Problem to work on: Write each entry down again precisely, skipping nothing.

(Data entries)
--------------------------------------------------
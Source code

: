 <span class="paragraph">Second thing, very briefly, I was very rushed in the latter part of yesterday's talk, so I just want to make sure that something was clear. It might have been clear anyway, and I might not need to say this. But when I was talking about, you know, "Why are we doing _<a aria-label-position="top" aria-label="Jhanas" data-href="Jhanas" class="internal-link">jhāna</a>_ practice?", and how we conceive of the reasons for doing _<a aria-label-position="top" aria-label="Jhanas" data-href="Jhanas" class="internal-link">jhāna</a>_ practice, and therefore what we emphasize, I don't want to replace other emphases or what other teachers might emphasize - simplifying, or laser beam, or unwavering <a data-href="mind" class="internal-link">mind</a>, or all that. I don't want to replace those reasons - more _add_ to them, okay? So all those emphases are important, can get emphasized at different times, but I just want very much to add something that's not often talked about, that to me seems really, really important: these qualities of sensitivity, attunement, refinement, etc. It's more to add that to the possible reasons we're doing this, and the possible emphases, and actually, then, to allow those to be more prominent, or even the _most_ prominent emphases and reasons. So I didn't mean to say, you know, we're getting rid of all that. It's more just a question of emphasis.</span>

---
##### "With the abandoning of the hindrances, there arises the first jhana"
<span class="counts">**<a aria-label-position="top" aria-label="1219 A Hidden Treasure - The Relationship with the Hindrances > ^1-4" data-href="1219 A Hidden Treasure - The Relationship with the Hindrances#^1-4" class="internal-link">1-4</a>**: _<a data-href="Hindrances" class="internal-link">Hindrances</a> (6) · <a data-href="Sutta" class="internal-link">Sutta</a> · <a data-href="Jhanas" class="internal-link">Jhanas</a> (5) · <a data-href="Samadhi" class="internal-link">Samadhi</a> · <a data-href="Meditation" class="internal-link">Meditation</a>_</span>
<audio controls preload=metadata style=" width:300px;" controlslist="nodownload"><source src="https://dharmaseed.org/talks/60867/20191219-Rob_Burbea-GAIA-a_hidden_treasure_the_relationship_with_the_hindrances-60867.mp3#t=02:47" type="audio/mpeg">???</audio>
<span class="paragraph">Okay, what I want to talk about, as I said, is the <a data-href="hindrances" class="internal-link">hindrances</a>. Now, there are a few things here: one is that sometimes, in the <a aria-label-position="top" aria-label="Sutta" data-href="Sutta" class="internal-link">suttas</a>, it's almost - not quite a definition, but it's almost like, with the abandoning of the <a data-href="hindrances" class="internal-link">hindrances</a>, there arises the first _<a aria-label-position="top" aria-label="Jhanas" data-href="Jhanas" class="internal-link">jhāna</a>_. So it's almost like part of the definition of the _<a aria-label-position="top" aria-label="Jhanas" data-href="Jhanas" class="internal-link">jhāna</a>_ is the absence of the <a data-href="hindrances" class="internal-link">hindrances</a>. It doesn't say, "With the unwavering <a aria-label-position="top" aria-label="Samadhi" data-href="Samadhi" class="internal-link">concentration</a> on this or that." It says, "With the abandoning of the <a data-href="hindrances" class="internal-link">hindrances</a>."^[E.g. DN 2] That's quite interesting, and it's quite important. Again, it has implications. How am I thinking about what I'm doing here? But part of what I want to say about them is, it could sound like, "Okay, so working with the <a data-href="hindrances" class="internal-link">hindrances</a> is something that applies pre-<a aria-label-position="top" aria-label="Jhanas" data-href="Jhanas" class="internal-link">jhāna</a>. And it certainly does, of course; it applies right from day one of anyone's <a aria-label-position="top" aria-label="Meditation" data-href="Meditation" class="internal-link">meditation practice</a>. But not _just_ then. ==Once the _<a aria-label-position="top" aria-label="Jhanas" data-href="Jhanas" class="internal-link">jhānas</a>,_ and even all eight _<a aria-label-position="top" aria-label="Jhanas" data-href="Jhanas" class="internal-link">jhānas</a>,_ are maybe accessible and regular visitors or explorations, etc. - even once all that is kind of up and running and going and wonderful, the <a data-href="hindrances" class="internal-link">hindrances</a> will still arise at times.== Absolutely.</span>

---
--------------------------------------------------
Result for this task:
Source code

: <span class="paragraph">Second thing, very briefly, I was very rushed in the latter part of yesterday's talk, so I just want to make sure that something was clear. It might have been clear anyway, and I might not need to say this. But when I was talking about, you know, "Why are we doing _<a aria-label-position="top" aria-label="Jhanas" data-href="Jhanas" class="internal-link">jhāna</a>_ practice?", and how we conceive of the reasons for doing _<a aria-label-position="top" aria-label="Jhanas" data-href="Jhanas" class="internal-link">jhāna</a>_ practice, and therefore what we emphasize, I don't want to replace other emphases or what other teachers might emphasize - simplifying, or laser beam, or unwavering <a data-href="mind" class="internal-link">mind</a>, or all that. I don't want to replace those reasons - more _add_ to them, okay? So all those emphases are important, can get emphasized at different times, but I just want very much to add something that's not often talked about, that to me seems really, really important: these qualities of sensitivity, attunement, refinement, etc. It's more to add that to the possible reasons we're doing this, and the possible emphases, and actually, then, to allow those to be more prominent, or even the _most_ prominent emphases and reasons. So I didn't mean to say, you know, we're getting rid of all that. It's more just a question of emphasis.</span>

---
##### "With the abandoning of the hindrances, there arises the first jhana"
<span class="counts">**<a aria-label-position="top" aria-label="1219 A Hidden Treasure - The Relationship with the Hindrances > ^1-4" data-href="1219 A Hidden Treasure - The Relationship with the Hindrances#^1-4" class="internal-link">1-4</a>**: _<a data-href="Hindrances" class="internal-link">Hindrances</a> (6) · <a data-href="Sutta" class="internal-link">Sutta</a> · <a data-href="Jhanas" class="internal-link">Jhanas</a> (5) · <a data-href="Samadhi" class="internal-link">Samadhi</a> · <a data-href="Meditation" class="internal-link">Meditation</a>_</span>
<audio controls preload=metadata style=" width:300px;" controlslist="nodownload"><source src="https://dharmaseed.org/talks/60867/20191219-Rob_Burbea-GAIA-a_hidden_treasure_the_relationship_with_the_hindrances-60867.mp3#t=02:47" type="audio/mpeg">???</audio>
<span class="paragraph">Okay, what I want to talk about, as I said, is the <a data-href="hindrances" class="internal-link">hindrances</a>. Now, there are a few things here: one is that sometimes, in the <a aria-label-position="top" aria-label="Sutta" data-href="Sutta" class="internal-link">suttas</a>, it's almost - not quite a definition, but it's almost like, with the abandoning of the <a data-href="hindrances" class="internal-link">hindrances</a>, there arises the first _<a aria-label-position="top" aria-label="Jhanas" data-href="Jhanas" class="internal-link">jhāna</a>_. So it's almost like part of the definition of the _<a aria-label-position="top" aria-label="Jhanas" data-href="Jhanas" class="internal-link">jhāna</a>_ is the absence of the <a data-href="hindrances" class="internal-link">hindrances</a>. It doesn't say, "With the unwavering <a aria-label-position="top" aria-label="Samadhi" data-href="Samadhi" class="internal-link">concentration</a> on this or that." It says, "With the abandoning of the <a data-href="hindrances" class="internal-link">hindrances</a>."^[E.g. DN 2] That's quite interesting, and it's quite important. Again, it has implications. How am I thinking about what I'm doing here? But part of what I want to say about them is, it could sound like, "Okay, so working with the <a data-href="hindrances" class="internal-link">hindrances</a> is something that applies pre-<a aria-label-position="top" aria-label="Jhanas" data-href="Jhanas" class="internal-link">jhāna</a>. And it certainly does, of course; it applies right from day one of anyone's <a aria-label-position="top" aria-label="Meditation" data-href="Meditation" class="internal-link">meditation practice</a>. But not _just_ then. ==Once the _<a aria-label-position="top" aria-label="Jhanas" data-href="Jhanas" class="internal-link">jhānas</a>,_ and even all eight _<a aria-label-position="top" aria-label="Jhanas" data-href="Jhanas" class="internal-link">jhānas</a>,_ are maybe accessible and regular visitors or explorations, etc. - even once all that is kind of up and running and going and wonderful, the <a data-href="hindrances" class="internal-link">hindrances</a> will still arise at times.== Absolutely.</span>

---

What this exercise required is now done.